We must have presented an extraordinary spectacle if there’d been any one to see us, the cart swaying and slithering on the shifting surface of the ash and Zina standing there balancing herself to the swing of it like a charioteer, her black hair streaming in the wind. Behind us the mountain belched a red glare of farewell.

‘I think he has been very kind,’ Hilda said to me.

‘Who?’ I asked.

‘Vesuvius. We have had no more falls of hot stones.’

I nodded. ‘But pretty near everything else has happened.’

She smiled and put her hand over mine. ‘Now tell me what happen when you go off after that — that man?’

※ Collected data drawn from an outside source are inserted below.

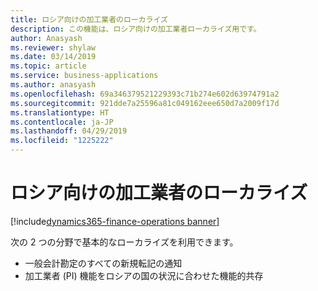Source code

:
 ```yaml
---
title: ロシア向けの加工業者のローカライズ
description: この機能は、ロシア向けの加工業者ローカライズ用です。
author: Anasyash
ms.reviewer: shylaw
ms.date: 03/14/2019
ms.topic: article
ms.service: business-applications
ms.author: anasyash
ms.openlocfilehash: 69a346379521229393c71b274e602d63974791a2
ms.sourcegitcommit: 921dde7a25596a81c049162eee650d7a2009f17d
ms.translationtype: HT
ms.contentlocale: ja-JP
ms.lasthandoff: 04/29/2019
ms.locfileid: "1225222"
---
```

# <a name="localization-of-process-industries-for-russia"></a>ロシア向けの加工業者のローカライズ
[!include[dynamics365-finance-operations banner](../includes/dynamics365-finance-operations.md)]

次の 2 つの分野で基本的なローカライズを利用できます。

- 一般会計勘定のすべての新規転記の通知
- 加工業者 (PI) 機能をロシアの国の状況に合わせた機能的共存
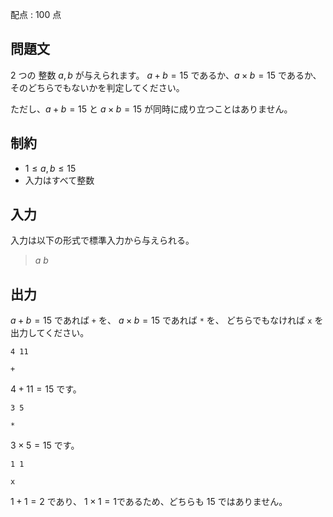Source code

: 配点 : $100$ 点

## 問題文

$2$ つの 整数 $a,b$ が与えられます。
$a+b=15$ であるか、$a\times b=15$ であるか、そのどちらでもないかを判定してください。

ただし、$a+b=15$ と $a\times b=15$ が同時に成り立つことはありません。

## 制約

- $1 \leq a,b \leq 15$
- 入力はすべて整数

## 入力

入力は以下の形式で標準入力から与えられる。

> $a$ $b$

## 出力

$a+b=15$ であれば `+` を、
$a\times b=15$ であれば `*` を、
どちらでもなければ `x` を出力してください。

```input1
4 11
```

```output1
+
```

$4+11=15$ です。

```input2
3 5
```

```output2
*
```

$3\times 5=15$ です。

```input3
1 1
```

```output3
x
```

$1+1=2$ であり、 $1\times 1=1$であるため、どちらも $15$ ではありません。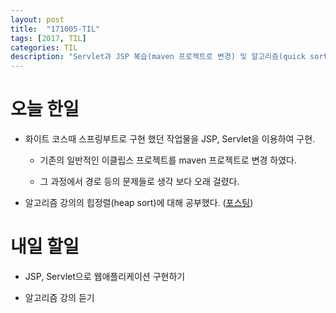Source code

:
 ```yaml
---
layout: post
title:  "171005-TIL"
tags: [2017, TIL]
categories: TIL
description: "Servlet과 JSP 복습(maven 프로젝트로 변경) 및 알고리즘(quick sort)"
---
```


오늘 한일
========

- 화이트 코스때 스프링부트로 구현 했던 작업물을 JSP, Servlet을 이용하여 구현.

  - 기존의 일반적인 이클립스 프로젝트를 maven 프로젝트로 변경 하였다.

  - 그 과정에서 경로 등의 문제들로 생각 보다 오래 걸렸다.


- 알고리즘 강의의 힙정렬(heap sort)에 대해 공부했다. ([포스팅](https://hue9010.github.io/%EC%95%8C%EA%B3%A0%EB%A6%AC%EC%A6%98/%ED%9E%99-%EC%A0%95%EB%A0%AC(heap-sort)-(2)/))  


내일 할일
=========

- JSP, Servlet으로 웹애플리케이션 구현하기

- 알고리즘 강의 듣기
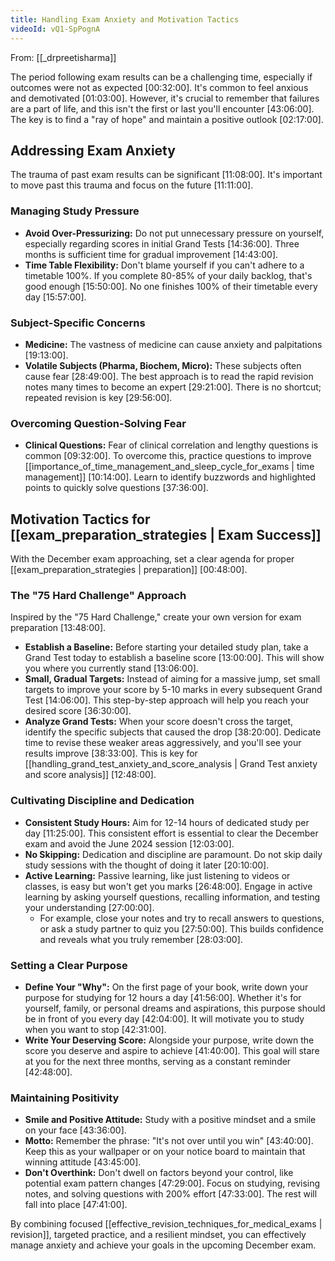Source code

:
```yaml
---
title: Handling Exam Anxiety and Motivation Tactics
videoId: vQ1-SpPognA
---
```


From: [[_drpreetisharma]] <br/> 

The period following exam results can be a challenging time, especially if outcomes were not as expected <a class="yt-timestamp" data-t="00:32:00">[00:32:00]</a>. It's common to feel anxious and demotivated <a class="yt-timestamp" data-t="01:03:00">[01:03:00]</a>. However, it's crucial to remember that failures are a part of life, and this isn't the first or last you'll encounter <a class="yt-timestamp" data-t="43:06:00">[43:06:00]</a>. The key is to find a "ray of hope" and maintain a positive outlook <a class="yt-timestamp" data-t="02:17:00">[02:17:00]</a>.

## Addressing Exam Anxiety

The trauma of past exam results can be significant <a class="yt-timestamp" data-t="11:08:00">[11:08:00]</a>. It's important to move past this trauma and focus on the future <a class="yt-timestamp" data-t="11:11:00">[11:11:00]</a>.

### Managing Study Pressure

*   **Avoid Over-Pressurizing:** Do not put unnecessary pressure on yourself, especially regarding scores in initial Grand Tests <a class="yt-timestamp" data-t="14:36:00">[14:36:00]</a>. Three months is sufficient time for gradual improvement <a class="yt-timestamp" data-t="14:43:00">[14:43:00]</a>.
*   **Time Table Flexibility:** Don't blame yourself if you can't adhere to a timetable 100%. If you complete 80-85% of your daily backlog, that's good enough <a class="yt-timestamp" data-t="15:50:00">[15:50:00]</a>. No one finishes 100% of their timetable every day <a class="yt-timestamp" data-t="15:57:00">[15:57:00]</a>.

### Subject-Specific Concerns

*   **Medicine:** The vastness of medicine can cause anxiety and palpitations <a class="yt-timestamp" data-t="19:13:00">[19:13:00]</a>.
*   **Volatile Subjects (Pharma, Biochem, Micro):** These subjects often cause fear <a class="yt-timestamp" data-t="28:49:00">[28:49:00]</a>. The best approach is to read the rapid revision notes many times to become an expert <a class="yt-timestamp" data-t="29:21:00">[29:21:00]</a>. There is no shortcut; repeated revision is key <a class="yt-timestamp" data-t="29:56:00">[29:56:00]</a>.

### Overcoming Question-Solving Fear

*   **Clinical Questions:** Fear of clinical correlation and lengthy questions is common <a class="yt-timestamp" data-t="09:32:00">[09:32:00]</a>. To overcome this, practice questions to improve [[importance_of_time_management_and_sleep_cycle_for_exams | time management]] <a class="yt-timestamp" data-t="10:14:00">[10:14:00]</a>. Learn to identify buzzwords and highlighted points to quickly solve questions <a class="yt-timestamp" data-t="37:36:00">[37:36:00]</a>.

## Motivation Tactics for [[exam_preparation_strategies | Exam Success]]

With the December exam approaching, set a clear agenda for proper [[exam_preparation_strategies | preparation]] <a class="yt-timestamp" data-t="00:48:00">[00:48:00]</a>.

### The "75 Hard Challenge" Approach

Inspired by the "75 Hard Challenge," create your own version for exam preparation <a class="yt-timestamp" data-t="13:48:00">[13:48:00]</a>.

*   **Establish a Baseline:** Before starting your detailed study plan, take a Grand Test today to establish a baseline score <a class="yt-timestamp" data-t="13:00:00">[13:00:00]</a>. This will show you where you currently stand <a class="yt-timestamp" data-t="13:06:00">[13:06:00]</a>.
*   **Small, Gradual Targets:** Instead of aiming for a massive jump, set small targets to improve your score by 5-10 marks in every subsequent Grand Test <a class="yt-timestamp" data-t="14:06:00">[14:06:00]</a>. This step-by-step approach will help you reach your desired score <a class="yt-timestamp" data-t="36:30:00">[36:30:00]</a>.
*   **Analyze Grand Tests:** When your score doesn't cross the target, identify the specific subjects that caused the drop <a class="yt-timestamp" data-t="38:20:00">[38:20:00]</a>. Dedicate time to revise these weaker areas aggressively, and you'll see your results improve <a class="yt-timestamp" data-t="38:33:00">[38:33:00]</a>. This is key for [[handling_grand_test_anxiety_and_score_analysis | Grand Test anxiety and score analysis]] <a class="yt-timestamp" data-t="12:48:00">[12:48:00]</a>.

### Cultivating Discipline and Dedication

*   **Consistent Study Hours:** Aim for 12-14 hours of dedicated study per day <a class="yt-timestamp" data-t="11:25:00">[11:25:00]</a>. This consistent effort is essential to clear the December exam and avoid the June 2024 session <a class="yt-timestamp" data-t="12:03:00">[12:03:00]</a>.
*   **No Skipping:** Dedication and discipline are paramount. Do not skip daily study sessions with the thought of doing it later <a class="yt-timestamp" data-t="20:10:00">[20:10:00]</a>.
*   **Active Learning:** Passive learning, like just listening to videos or classes, is easy but won't get you marks <a class="yt-timestamp" data-t="26:48:00">[26:48:00]</a>. Engage in active learning by asking yourself questions, recalling information, and testing your understanding <a class="yt-timestamp" data-t="27:00:00">[27:00:00]</a>.
    *   For example, close your notes and try to recall answers to questions, or ask a study partner to quiz you <a class="yt-timestamp" data-t="27:50:00">[27:50:00]</a>. This builds confidence and reveals what you truly remember <a class="yt-timestamp" data-t="28:03:00">[28:03:00]</a>.

### Setting a Clear Purpose

*   **Define Your "Why":** On the first page of your book, write down your purpose for studying for 12 hours a day <a class="yt-timestamp" data-t="41:56:00">[41:56:00]</a>. Whether it's for yourself, family, or personal dreams and aspirations, this purpose should be in front of you every day <a class="yt-timestamp" data-t="42:04:00">[42:04:00]</a>. It will motivate you to study when you want to stop <a class="yt-timestamp" data-t="42:31:00">[42:31:00]</a>.
*   **Write Your Deserving Score:** Alongside your purpose, write down the score you deserve and aspire to achieve <a class="yt-timestamp" data-t="41:40:00">[41:40:00]</a>. This goal will stare at you for the next three months, serving as a constant reminder <a class="yt-timestamp" data-t="42:48:00">[42:48:00]</a>.

### Maintaining Positivity

*   **Smile and Positive Attitude:** Study with a positive mindset and a smile on your face <a class="yt-timestamp" data-t="43:36:00">[43:36:00]</a>.
*   **Motto:** Remember the phrase: "It's not over until you win" <a class="yt-timestamp" data-t="43:40:00">[43:40:00]</a>. Keep this as your wallpaper or on your notice board to maintain that winning attitude <a class="yt-timestamp" data-t="43:45:00">[43:45:00]</a>.
*   **Don't Overthink:** Don't dwell on factors beyond your control, like potential exam pattern changes <a class="yt-timestamp" data-t="47:29:00">[47:29:00]</a>. Focus on studying, revising notes, and solving questions with 200% effort <a class="yt-timestamp" data-t="47:33:00">[47:33:00]</a>. The rest will fall into place <a class="yt-timestamp" data-t="47:41:00">[47:41:00]</a>.

By combining focused [[effective_revision_techniques_for_medical_exams | revision]], targeted practice, and a resilient mindset, you can effectively manage anxiety and achieve your goals in the upcoming December exam.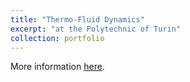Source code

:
 ```yaml
---
title: "Thermo-Fluid Dynamics"
excerpt: "at the Polytechnic of Turin"
collection: portfolio
---
```


More information [here](https://didattica.polito.it/pls/portal30/gap.pkg_guide.viewGap?p_cod_ins=03EPUMK&p_a_acc=2025&p_header=S&p_lang=IT&multi=N "Polito").

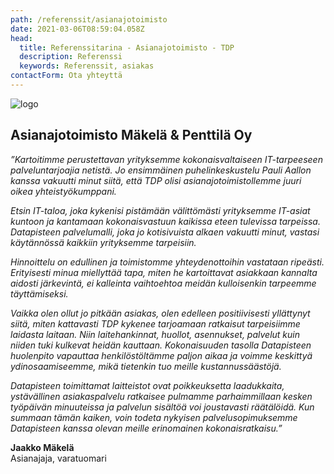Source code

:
 ```yaml
---
path: /referenssit/asianajotoimisto
date: 2021-03-06T08:59:04.058Z
head:
  title: Referenssitarina - Asianajotoimisto - TDP
  description: Referenssi
  keywords: Referenssit, asiakas
contactForm: Ota yhteyttä
---
```


<HeroBlock bgColor="lightest" imageAlign="right">

<div className="HeroBlockImage">

![logo](/assets/asianajotoimisto-mp.png)

</div>

<div className="HeroBlockContent">

## Asianajotoimisto Mäkelä & Penttilä Oy

*”Kartoitimme perustettavan yrityksemme kokonaisvaltaiseen IT-tarpeeseen palveluntarjoajia netistä. Jo ensimmäinen puhelinkeskustelu Pauli Aallon kanssa vakuutti minut siitä, että TDP olisi asianajotoimistollemme juuri oikea yhteistyökumppani.*

*Etsin IT-taloa, joka kykenisi pistämään välittömästi yrityksemme IT-asiat kuntoon ja kantamaan kokonaisvastuun kaikissa eteen tulevissa tarpeissa. Datapisteen palvelumalli, joka jo kotisivuista alkaen vakuutti minut, vastasi käytännössä kaikkiin yrityksemme tarpeisiin.*

*Hinnoittelu on edullinen ja toimistomme yhteydenottoihin vastataan ripeästi. Erityisesti minua miellyttää tapa, miten he kartoittavat asiakkaan kannalta aidosti järkevintä, ei kalleinta vaihtoehtoa meidän kulloisenkin tarpeemme täyttämiseksi.*

*Vaikka olen ollut jo pitkään asiakas, olen edelleen positiivisesti yllättynyt siitä, miten kattavasti TDP kykenee tarjoamaan ratkaisut tarpeisiimme laidasta laitaan. Niin laitehankinnat, huollot, asennukset, palvelut kuin niiden tuki kulkevat heidän kauttaan. Kokonaisuuden tasolla Datapisteen huolenpito vapauttaa henkilöstöltämme paljon aikaa ja voimme keskittyä ydinosaamiseemme, mikä tietenkin tuo meille kustannussäästöjä.*

*Datapisteen toimittamat laitteistot ovat poikkeuksetta laadukkaita, ystävällinen asiakaspalvelu ratkaisee pulmamme parhaimmillaan kesken työpäivän minuuteissa ja palvelun sisältöä voi joustavasti räätälöidä. Kun summaan tämän kaiken, voin todeta nykyisen palvelusopimuksemme Datapisteen kanssa olevan meille erinomainen kokonaisratkaisu.”*

**Jaakko Mäkelä**<br>
Asianajaja, varatuomari

</div>

</HeroBlock>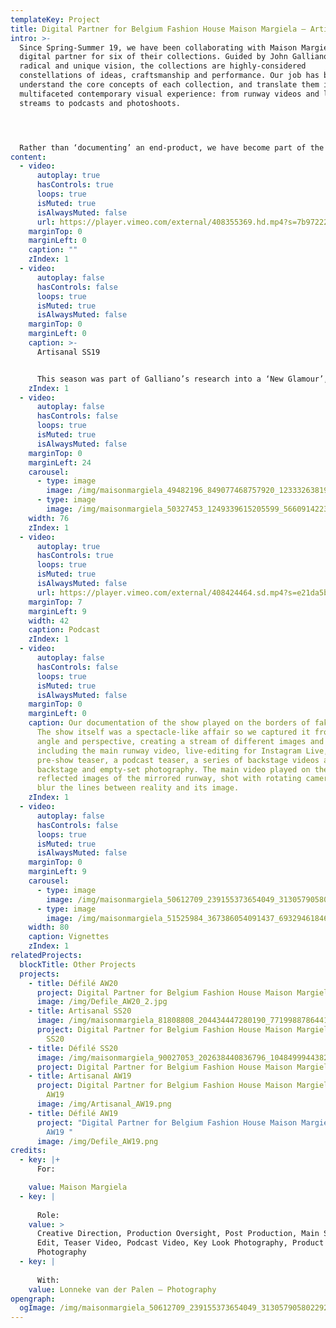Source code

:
 ```yaml
---
templateKey: Project
title: Digital Partner for Belgium Fashion House Maison Margiela – Artisanal SS19
intro: >-
  Since Spring-Summer 19, we have been collaborating with Maison Margiela as a
  digital partner for six of their collections. Guided by John Galliano’s
  radical and unique vision, the collections are highly-considered
  constellations of ideas, craftsmanship and performance. Our job has been to
  understand the core concepts of each collection, and translate them into a
  multifaceted contemporary visual experience: from runway videos and live show
  streams to podcasts and photoshoots.




  Rather than ‘documenting’ an end-product, we have become part of the making-process itself. Drawing on the maison’s craft-based approach, we have come up with tailor-made formats and visual communication strategies that respond to the specific themes and language of each season. Building new forms that work alongside Galliano’s avant-garde thought-process, the digital universes we have created are an extension of the collection, rather than a documentation of it.
content:
  - video:
      autoplay: true
      hasControls: true
      loops: true
      isMuted: true
      isAlwaysMuted: false
      url: https://player.vimeo.com/external/408355369.hd.mp4?s=7b97222b1b36edde5967c3b804b9f98b95e216ec&profile_id=175
    marginTop: 0
    marginLeft: 0
    caption: ""
    zIndex: 1
  - video:
      autoplay: false
      hasControls: false
      loops: true
      isMuted: true
      isAlwaysMuted: false
    marginTop: 0
    marginLeft: 0
    caption: >-
      Artisanal SS19


      This season was part of Galliano’s research into a ‘New Glamour’, with the latest instalment revolving around the cyclical nature of decadence. A riot of bright colours and jittering computer-generated imagery, the collection bubbles with the excess and artifice of the digital world and its flood of overlapping information.
    zIndex: 1
  - video:
      autoplay: false
      hasControls: false
      loops: true
      isMuted: true
      isAlwaysMuted: false
    marginTop: 0
    marginLeft: 24
    carousel:
      - type: image
        image: /img/maisonmargiela_49482196_849077468757920_1233326381946556516_n.jpg
      - type: image
        image: /img/maisonmargiela_50327453_1249339615205599_5660914223144192525_n.jpg
    width: 76
    zIndex: 1
  - video:
      autoplay: true
      hasControls: true
      loops: true
      isMuted: true
      isAlwaysMuted: false
      url: https://player.vimeo.com/external/408424464.sd.mp4?s=e21da5bbc0d1f7b94e6d2a78a11dd73401824cc8&profile_id=165
    marginTop: 7
    marginLeft: 9
    width: 42
    caption: Podcast
    zIndex: 1
  - video:
      autoplay: false
      hasControls: false
      loops: true
      isMuted: true
      isAlwaysMuted: false
    marginTop: 0
    marginLeft: 0
    caption: Our documentation of the show played on the borders of fake and real.
      The show itself was a spectacle-like affair so we captured it from every
      angle and perspective, creating a stream of different images and content
      including the main runway video, live-editing for Instagram Live, a
      pre-show teaser, a podcast teaser, a series of backstage videos and
      backstage and empty-set photography. The main video played on the
      reflected images of the mirrored runway, shot with rotating cameras to
      blur the lines between reality and its image.
    zIndex: 1
  - video:
      autoplay: false
      hasControls: false
      loops: true
      isMuted: true
      isAlwaysMuted: false
    marginTop: 0
    marginLeft: 9
    carousel:
      - type: image
        image: /img/maisonmargiela_50612709_239155373654049_3130579058022923543_n.jpg
      - type: image
        image: /img/maisonmargiela_51525984_367386054091437_6932946184675018036_n.jpg
    width: 80
    caption: Vignettes
    zIndex: 1
relatedProjects:
  blockTitle: Other Projects
  projects:
    - title: Défilé AW20
      project: Digital Partner for Belgium Fashion House Maison Margiela – Défilé AW20
      image: /img/Defile_AW20_2.jpg
    - title: Artisanal SS20
      image: /img/maisonmargiela_81808808_204434447280190_7719988786441022934_n.jpg
      project: Digital Partner for Belgium Fashion House Maison Margiela – Artisanal
        SS20
    - title: Défilé SS20
      image: /img/maisonmargiela_90027053_202638440836796_1048499944382231102_n.jpg
      project: Digital Partner for Belgium Fashion House Maison Margiela – Défilé SS20
    - title: Artisanal AW19
      project: Digital Partner for Belgium Fashion House Maison Margiela – Artisanal
        AW19
      image: /img/Artisanal_AW19.png
    - title: Défilé AW19
      project: "Digital Partner for Belgium Fashion House Maison Margiela – Défilé
        AW19 "
      image: /img/Defile_AW19.png
credits:
  - key: |+
      For:

    value: Maison Margiela
  - key: |
      
      Role:
    value: >
      Creative Direction, Production Oversight, Post Production, Main Show Video
      Edit, Teaser Video, Podcast Video, Key Look Photography, Product Launch
      Photography
  - key: |
      
      With:
    value: Lonneke van der Palen – Photography
opengraph:
  ogImage: /img/maisonmargiela_50612709_239155373654049_3130579058022923543_n.jpg
---
```

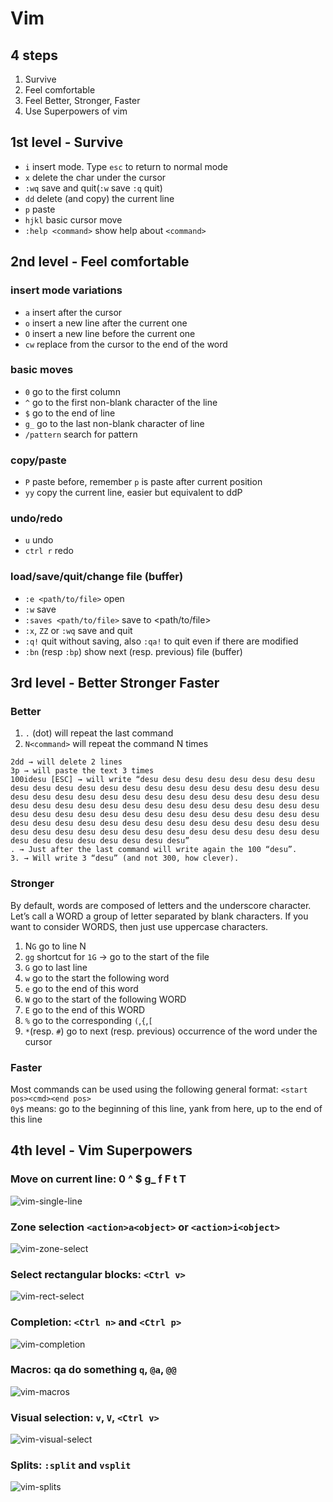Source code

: # Vim

## 4 steps

1. Survive
2. Feel comfortable
3. Feel Better, Stronger, Faster
4. Use Superpowers of vim

## 1st level - Survive

- `i` insert mode. Type `esc` to return to normal mode
- `x` delete the char under the cursor
- `:wq` save and quit(`:w` save `:q` quit)
- `dd` delete (and copy) the current line
- `p` paste
- `hjkl` basic cursor move
- `:help <command>` show help about `<command>`

## 2nd level - Feel comfortable

### insert mode variations

- `a` insert after the cursor
- `o` insert a new line after the current one
- `O` insert a new line before the current one
- `cw` replace from the cursor to the end of the word
  
### basic moves

- `0` go to the first column
- `^` go to the first non-blank character of the line
- `$` go to the end of line
- `g_` go to the last non-blank character of line
- `/pattern` search for pattern
  
### copy/paste

- `P` paste before, remember `p` is paste after current position
- `yy` copy the current line, easier but equivalent to ddP

### undo/redo

- `u` undo
- `ctrl r` redo

### load/save/quit/change file (buffer)

- `:e <path/to/file>` open
- `:w` save
- `:saves <path/to/file>` save to <path/to/file>
- `:x`, `ZZ` or `:wq` save and quit
- `:q!` quit without saving, also `:qa!` to quit even if there are modified
- `:bn` (resp `:bp`) show next (resp. previous) file (buffer)

## 3rd level - Better Stronger Faster

### Better

1. `.` (dot) will repeat the last command
2. `N<command>` will repeat the command N times

```vim
2dd → will delete 2 lines
3p → will paste the text 3 times
100idesu [ESC] → will write “desu desu desu desu desu desu desu desu desu desu desu desu desu desu desu desu desu desu desu desu desu desu desu desu desu desu desu desu desu desu desu desu desu desu desu desu desu desu desu desu desu desu desu desu desu desu desu desu desu desu desu desu desu desu desu desu desu desu desu desu desu desu desu desu desu desu desu desu desu desu desu desu desu desu desu desu desu desu desu desu desu desu desu desu desu desu desu desu desu desu desu desu desu desu desu desu desu desu desu desu”
. → Just after the last command will write again the 100 “desu”.
3. → Will write 3 “desu” (and not 300, how clever).
```

### Stronger

By default, words are composed of letters and the underscore character. Let’s call a WORD a group of letter separated by blank characters. If you want to consider WORDS, then just use uppercase characters.

1. N`G` go to line N
2. `gg` shortcut for `1G` -> go to the start of the file
3. `G` go to last line
4. `w` go to the start the following word
5. `e` go to the end of this word
6. `W` go to the start of the following WORD
7. `E` go to the end of this WORD
8. `%` go to the corresponding `(`,`{`,`[`
9. `*`(resp. `#`) go to next (resp. previous) occurrence of the word under the cursor

### Faster

Most commands can be used using the following general format: `<start pos><cmd><end pos>`  
`0y$` means: go to the beginning of this line, yank from here, up to the end of this line

## 4th level - Vim Superpowers

### Move on current line: 0 ^ $ g_ f F t T

![vim-single-line](../../resources/cs/vim-single-line.png)

### Zone selection `<action>a<object>` or `<action>i<object>`

![vim-zone-select](../../resources/cs/vim-zone-select.png)

### Select rectangular blocks: `<Ctrl v>`

![vim-rect-select](../../resources/cs/vim-rect-select.png)

### Completion: `<Ctrl n>` and `<Ctrl p>`

![vim-completion](../../resources/cs/vim-completion.png)

### Macros: qa do something `q`, `@a`, `@@`

![vim-macros](../../resources/cs/vim-macros.png)

### Visual selection: `v`, `V`, `<Ctrl v>`

![vim-visual-select](../../resources/cs/vim-visual-select.png)

### Splits: `:split` and `vsplit`

![vim-splits](../../resources/cs/vim-splits.png)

We were past the last of the houses now and in open country, forlorn-looking under its mantle of ash. I looked back at the remains of Santo Francisco and I knew I’d never in my life be so glad to be out of a place. Then I told her all that had happened on the roof of that house, and as I was talking I was looking at Jan Tucek. He was barely recognisable. He looked like an old man and he met my gaze with eyes that were dull and lifeless as though he had suffered too much. His companion — Lemlin — a big man with a round baldish head and china-blue eyes was the same.

When I had finished Hilda said, ‘You have been lucky, Dick.’

I nodded. ‘The devil of it is that swine got away with your father’s things.’

‘What does that matter?’ she said sharply. ‘You are alive. That is what matters. And I do not think he will get far — not now.’